[Given information — start]

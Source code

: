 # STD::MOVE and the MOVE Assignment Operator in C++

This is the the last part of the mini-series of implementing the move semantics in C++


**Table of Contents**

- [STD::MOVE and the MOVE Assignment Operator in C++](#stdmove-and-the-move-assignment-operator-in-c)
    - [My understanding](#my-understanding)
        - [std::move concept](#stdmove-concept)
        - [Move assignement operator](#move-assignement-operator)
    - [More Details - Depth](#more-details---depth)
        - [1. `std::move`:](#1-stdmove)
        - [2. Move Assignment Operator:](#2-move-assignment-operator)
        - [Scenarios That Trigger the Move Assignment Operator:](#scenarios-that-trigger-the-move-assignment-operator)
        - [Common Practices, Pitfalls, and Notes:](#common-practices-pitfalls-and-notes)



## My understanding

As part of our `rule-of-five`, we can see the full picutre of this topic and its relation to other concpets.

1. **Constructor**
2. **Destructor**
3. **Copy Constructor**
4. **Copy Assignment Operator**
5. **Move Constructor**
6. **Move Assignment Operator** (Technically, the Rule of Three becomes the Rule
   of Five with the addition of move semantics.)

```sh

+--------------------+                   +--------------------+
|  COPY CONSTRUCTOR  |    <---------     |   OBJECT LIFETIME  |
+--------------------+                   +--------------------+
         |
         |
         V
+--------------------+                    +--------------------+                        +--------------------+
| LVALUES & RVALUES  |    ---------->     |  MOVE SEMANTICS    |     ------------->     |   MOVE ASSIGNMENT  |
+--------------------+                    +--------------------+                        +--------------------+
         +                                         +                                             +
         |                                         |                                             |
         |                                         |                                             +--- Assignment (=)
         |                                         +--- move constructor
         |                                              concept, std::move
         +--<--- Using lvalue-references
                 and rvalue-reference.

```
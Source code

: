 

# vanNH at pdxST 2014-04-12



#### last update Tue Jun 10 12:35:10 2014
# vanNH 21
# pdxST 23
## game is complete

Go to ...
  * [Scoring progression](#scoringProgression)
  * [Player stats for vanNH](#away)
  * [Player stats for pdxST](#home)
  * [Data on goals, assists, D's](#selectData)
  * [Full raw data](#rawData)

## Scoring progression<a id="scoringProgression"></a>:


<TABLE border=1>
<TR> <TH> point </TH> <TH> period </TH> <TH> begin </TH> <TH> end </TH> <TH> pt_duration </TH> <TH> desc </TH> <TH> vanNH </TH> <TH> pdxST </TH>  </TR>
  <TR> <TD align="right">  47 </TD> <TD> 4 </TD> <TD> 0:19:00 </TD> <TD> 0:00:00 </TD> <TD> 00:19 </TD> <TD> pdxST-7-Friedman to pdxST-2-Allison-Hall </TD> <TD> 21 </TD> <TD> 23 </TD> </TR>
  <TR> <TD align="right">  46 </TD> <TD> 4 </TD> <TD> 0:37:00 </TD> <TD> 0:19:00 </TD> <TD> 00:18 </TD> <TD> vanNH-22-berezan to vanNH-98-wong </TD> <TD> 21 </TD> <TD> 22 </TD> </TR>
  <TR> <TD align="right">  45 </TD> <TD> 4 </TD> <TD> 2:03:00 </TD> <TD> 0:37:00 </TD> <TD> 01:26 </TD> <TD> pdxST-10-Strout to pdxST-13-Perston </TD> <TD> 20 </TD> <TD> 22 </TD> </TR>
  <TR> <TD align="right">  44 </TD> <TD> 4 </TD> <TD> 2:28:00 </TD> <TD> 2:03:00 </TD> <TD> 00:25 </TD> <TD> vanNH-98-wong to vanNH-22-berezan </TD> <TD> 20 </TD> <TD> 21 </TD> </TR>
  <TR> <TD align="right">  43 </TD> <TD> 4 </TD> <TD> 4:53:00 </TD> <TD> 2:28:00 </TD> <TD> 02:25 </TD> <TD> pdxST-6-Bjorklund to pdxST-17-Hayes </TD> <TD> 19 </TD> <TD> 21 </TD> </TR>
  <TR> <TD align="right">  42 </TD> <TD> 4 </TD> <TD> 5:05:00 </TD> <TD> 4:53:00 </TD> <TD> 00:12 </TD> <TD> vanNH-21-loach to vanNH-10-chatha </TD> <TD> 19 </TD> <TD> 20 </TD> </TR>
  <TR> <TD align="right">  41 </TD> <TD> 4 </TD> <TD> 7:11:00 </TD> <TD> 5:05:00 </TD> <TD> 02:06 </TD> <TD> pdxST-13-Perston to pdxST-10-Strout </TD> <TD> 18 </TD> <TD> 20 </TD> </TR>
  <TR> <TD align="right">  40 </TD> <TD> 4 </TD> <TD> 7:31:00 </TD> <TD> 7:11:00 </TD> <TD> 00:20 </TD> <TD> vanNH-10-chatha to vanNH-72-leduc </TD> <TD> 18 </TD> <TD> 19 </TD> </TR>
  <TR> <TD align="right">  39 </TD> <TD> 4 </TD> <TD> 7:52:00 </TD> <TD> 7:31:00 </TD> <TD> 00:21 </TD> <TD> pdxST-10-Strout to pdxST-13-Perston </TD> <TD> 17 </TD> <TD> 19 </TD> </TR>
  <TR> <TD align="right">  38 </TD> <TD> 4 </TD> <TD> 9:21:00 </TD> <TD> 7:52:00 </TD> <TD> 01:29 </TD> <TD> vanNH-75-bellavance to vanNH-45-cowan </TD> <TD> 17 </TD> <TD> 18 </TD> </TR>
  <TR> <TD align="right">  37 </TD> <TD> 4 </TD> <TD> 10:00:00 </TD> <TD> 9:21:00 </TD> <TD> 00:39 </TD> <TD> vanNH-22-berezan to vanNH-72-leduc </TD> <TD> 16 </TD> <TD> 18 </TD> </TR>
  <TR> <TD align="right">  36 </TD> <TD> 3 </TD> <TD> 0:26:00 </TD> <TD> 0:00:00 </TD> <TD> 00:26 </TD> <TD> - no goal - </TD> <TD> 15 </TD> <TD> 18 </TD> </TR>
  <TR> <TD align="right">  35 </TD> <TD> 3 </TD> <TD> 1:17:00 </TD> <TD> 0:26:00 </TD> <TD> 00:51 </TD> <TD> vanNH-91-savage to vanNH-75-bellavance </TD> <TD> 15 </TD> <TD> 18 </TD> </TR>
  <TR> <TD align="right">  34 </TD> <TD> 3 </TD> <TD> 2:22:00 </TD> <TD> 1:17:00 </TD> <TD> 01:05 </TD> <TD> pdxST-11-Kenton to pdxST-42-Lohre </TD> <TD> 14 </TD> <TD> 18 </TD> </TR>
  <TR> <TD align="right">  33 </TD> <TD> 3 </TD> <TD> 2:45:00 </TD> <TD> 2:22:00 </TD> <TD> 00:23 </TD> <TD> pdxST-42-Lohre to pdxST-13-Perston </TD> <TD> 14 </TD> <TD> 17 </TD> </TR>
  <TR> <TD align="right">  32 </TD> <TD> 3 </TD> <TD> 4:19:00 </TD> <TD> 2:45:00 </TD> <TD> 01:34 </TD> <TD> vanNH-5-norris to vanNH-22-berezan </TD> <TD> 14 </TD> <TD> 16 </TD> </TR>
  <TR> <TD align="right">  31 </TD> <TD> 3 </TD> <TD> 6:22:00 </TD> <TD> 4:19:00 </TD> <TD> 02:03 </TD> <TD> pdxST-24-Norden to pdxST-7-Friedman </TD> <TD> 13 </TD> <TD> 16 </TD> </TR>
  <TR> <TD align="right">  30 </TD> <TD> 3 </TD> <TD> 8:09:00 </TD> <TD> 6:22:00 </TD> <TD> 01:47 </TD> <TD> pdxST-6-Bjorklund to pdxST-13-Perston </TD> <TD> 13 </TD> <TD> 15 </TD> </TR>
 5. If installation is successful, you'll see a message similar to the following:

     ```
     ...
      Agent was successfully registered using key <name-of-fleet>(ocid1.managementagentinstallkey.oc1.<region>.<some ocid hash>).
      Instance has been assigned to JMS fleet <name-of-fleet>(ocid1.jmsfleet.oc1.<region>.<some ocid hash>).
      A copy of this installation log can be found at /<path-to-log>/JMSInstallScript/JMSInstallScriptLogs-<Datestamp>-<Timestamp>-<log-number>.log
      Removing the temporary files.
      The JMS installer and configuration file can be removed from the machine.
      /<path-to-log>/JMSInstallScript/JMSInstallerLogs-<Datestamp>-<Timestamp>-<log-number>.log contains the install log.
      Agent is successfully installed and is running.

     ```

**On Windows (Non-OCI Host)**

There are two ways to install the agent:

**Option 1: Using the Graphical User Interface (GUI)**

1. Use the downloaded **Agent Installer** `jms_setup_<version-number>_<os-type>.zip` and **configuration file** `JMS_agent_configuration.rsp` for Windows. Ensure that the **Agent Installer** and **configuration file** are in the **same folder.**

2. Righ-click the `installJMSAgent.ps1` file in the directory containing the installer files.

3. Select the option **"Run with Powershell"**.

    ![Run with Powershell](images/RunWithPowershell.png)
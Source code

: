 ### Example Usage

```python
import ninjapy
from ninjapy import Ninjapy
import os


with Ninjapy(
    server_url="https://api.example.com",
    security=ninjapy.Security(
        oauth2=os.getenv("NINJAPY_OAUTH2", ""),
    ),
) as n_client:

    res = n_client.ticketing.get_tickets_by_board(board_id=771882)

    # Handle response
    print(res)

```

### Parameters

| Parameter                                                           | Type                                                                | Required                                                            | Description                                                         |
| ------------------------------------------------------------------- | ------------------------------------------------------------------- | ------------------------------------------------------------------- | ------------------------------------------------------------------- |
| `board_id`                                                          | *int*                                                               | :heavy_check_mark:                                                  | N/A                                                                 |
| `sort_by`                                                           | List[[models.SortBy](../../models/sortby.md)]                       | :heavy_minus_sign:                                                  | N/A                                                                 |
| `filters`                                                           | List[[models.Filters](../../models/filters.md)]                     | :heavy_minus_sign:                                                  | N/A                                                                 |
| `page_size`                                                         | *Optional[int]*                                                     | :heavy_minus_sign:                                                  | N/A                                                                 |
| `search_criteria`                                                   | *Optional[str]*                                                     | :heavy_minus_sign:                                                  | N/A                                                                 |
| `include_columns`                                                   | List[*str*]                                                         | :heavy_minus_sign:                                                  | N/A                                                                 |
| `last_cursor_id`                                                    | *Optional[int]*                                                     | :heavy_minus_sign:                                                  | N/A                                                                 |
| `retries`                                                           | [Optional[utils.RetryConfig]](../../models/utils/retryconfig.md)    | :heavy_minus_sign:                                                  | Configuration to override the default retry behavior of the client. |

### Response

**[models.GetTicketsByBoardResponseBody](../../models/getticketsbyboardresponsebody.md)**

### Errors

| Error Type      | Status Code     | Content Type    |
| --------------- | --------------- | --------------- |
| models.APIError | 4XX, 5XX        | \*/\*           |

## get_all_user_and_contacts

[Given information — finish]

• [What is being asked]:
Please copy each line of the records above that holds the word "concept".

• [Answer to the problem]:
        - [std::move concept](#stdmove-concept)
         |                                              concept, std::move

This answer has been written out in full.